MATERIAL TO PROCESS:
===============
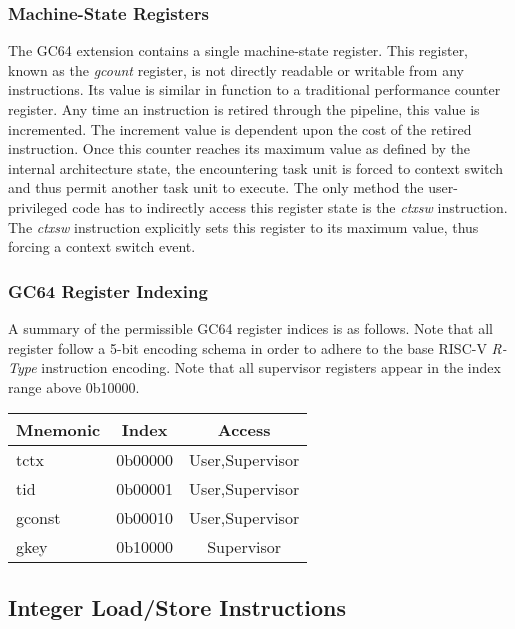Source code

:\documentclass{article}
\begin{document}
\subsubsection{Machine-State Registers}

The GC64 extension contains a single machine-state register.  This register, known as the \emph{gcount} register, is not directly readable or writable from any instructions.  Its value is similar in function to a traditional performance counter register.  Any time an instruction is retired through the pipeline, this value is incremented.  The increment value is dependent upon the cost of the retired instruction.  Once this counter reaches its maximum value as defined by the internal architecture state, the encountering task unit is forced to context switch and thus permit another task unit to execute.  The only method the user-privileged code has to indirectly access this register state is the \emph{ctxsw} instruction.  The \emph{ctxsw} instruction explicitly sets this register to its maximum value, thus forcing a context switch event.    

\newpage
\subsubsection{GC64 Register Indexing}
A summary of the permissible GC64 register indices is as follows.
Note that all register follow a 5-bit encoding schema in order to adhere
to the base RISC-V \emph{R-Type} instruction encoding.  
Note that all supervisor registers appear in the index range above 0b10000.

\begin{center}
\begin{tabular}{| l | c | c | }
\hline
Mnemonic & Index & Access \\ \hline
\hline
tctx & 0b00000 & User,Supervisor \\
\hline
tid & 0b00001 & User,Supervisor \\
\hline
gconst & 0b00010 & User,Supervisor \\
\hline
gkey & 0b10000 & Supervisor\\
\hline
\end{tabular}
\end{center}


\subsection{Integer Load/Store Instructions}
\end{document}
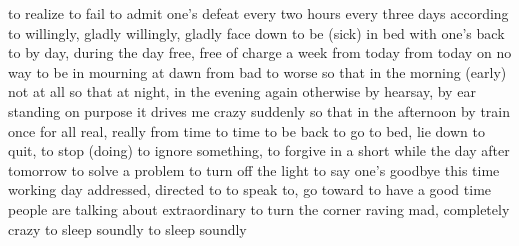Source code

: {to realize}
{to fail}
{to admit one’s defeat}
{every two hours}
{every three days}
{according to}
{willingly, gladly}
{willingly, gladly}
{face down}
{to be (sick) in bed}
{with one’s back to}
{by day, during the day}
{free, free of charge}
{a week from today}
{from today on}
{no way}
{to be in mourning}
{at dawn}
{from bad to worse}
{so that}
{in the morning (early)}
{not at all}
{so that}
{at night, in the evening}
{again}
{otherwise}
{by hearsay, by ear}
{standing}
{on purpose}
{it drives me crazy}
{suddenly}
{so that}
{in the afternoon}
{by train}
{once for all}
{real, really}
{from time to time}
{to be back}
{to go to bed, lie down}
{to quit, to stop (doing)}
{to ignore something, to forgive}
{in a short while}
{the day after tomorrow}
{to solve a problem}
{to turn off the light}
{to say one’s goodbye}
{this time}
{working day}
{addressed, directed to}
{to speak to, go toward}
{to have a good time}
{people are talking about}
{extraordinary}
{to turn the corner}
{raving mad, completely crazy}
{to sleep soundly}
{to sleep soundly}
===============
WHAT YOU HAVE TO DO: Would you return all the data exactly as given, minus the pictures?

RESULT:
Source code

:\documentclass{article}
\begin{document}
\subsubsection{Machine-State Registers}

The GC64 extension contains a single machine-state register.  This register, known as the \emph{gcount} register, is not directly readable or writable from any instructions.  Its value is similar in function to a traditional performance counter register.  Any time an instruction is retired through the pipeline, this value is incremented.  The increment value is dependent upon the cost of the retired instruction.  Once this counter reaches its maximum value as defined by the internal architecture state, the encountering task unit is forced to context switch and thus permit another task unit to execute.  The only method the user-privileged code has to indirectly access this register state is the \emph{ctxsw} instruction.  The \emph{ctxsw} instruction explicitly sets this register to its maximum value, thus forcing a context switch event.    

\newpage
\subsubsection{GC64 Register Indexing}
A summary of the permissible GC64 register indices is as follows.
Note that all register follow a 5-bit encoding schema in order to adhere
to the base RISC-V \emph{R-Type} instruction encoding.  
Note that all supervisor registers appear in the index range above 0b10000.

\begin{center}
\begin{tabular}{| l | c | c | }
\hline
Mnemonic & Index & Access \\ \hline
\hline
tctx & 0b00000 & User,Supervisor \\
\hline
tid & 0b00001 & User,Supervisor \\
\hline
gconst & 0b00010 & User,Supervisor \\
\hline
gkey & 0b10000 & Supervisor\\
\hline
\end{tabular}
\end{center}


\subsection{Integer Load/Store Instructions}
\end{document}
Source code

: {to realize}
{to fail}
{to admit one’s defeat}
{every two hours}
{every three days}
{according to}
{willingly, gladly}
{willingly, gladly}
{face down}
{to be (sick) in bed}
{with one’s back to}
{by day, during the day}
{free, free of charge}
{a week from today}
{from today on}
{no way}
{to be in mourning}
{at dawn}
{from bad to worse}
{so that}
{in the morning (early)}
{not at all}
{so that}
{at night, in the evening}
{again}
{otherwise}
{by hearsay, by ear}
{standing}
{on purpose}
{it drives me crazy}
{suddenly}
{so that}
{in the afternoon}
{by train}
{once for all}
{real, really}
{from time to time}
{to be back}
{to go to bed, lie down}
{to quit, to stop (doing)}
{to ignore something, to forgive}
{in a short while}
{the day after tomorrow}
{to solve a problem}
{to turn off the light}
{to say one’s goodbye}
{this time}
{working day}
{addressed, directed to}
{to speak to, go toward}
{to have a good time}
{people are talking about}
{extraordinary}
{to turn the corner}
{raving mad, completely crazy}
{to sleep soundly}
{to sleep soundly}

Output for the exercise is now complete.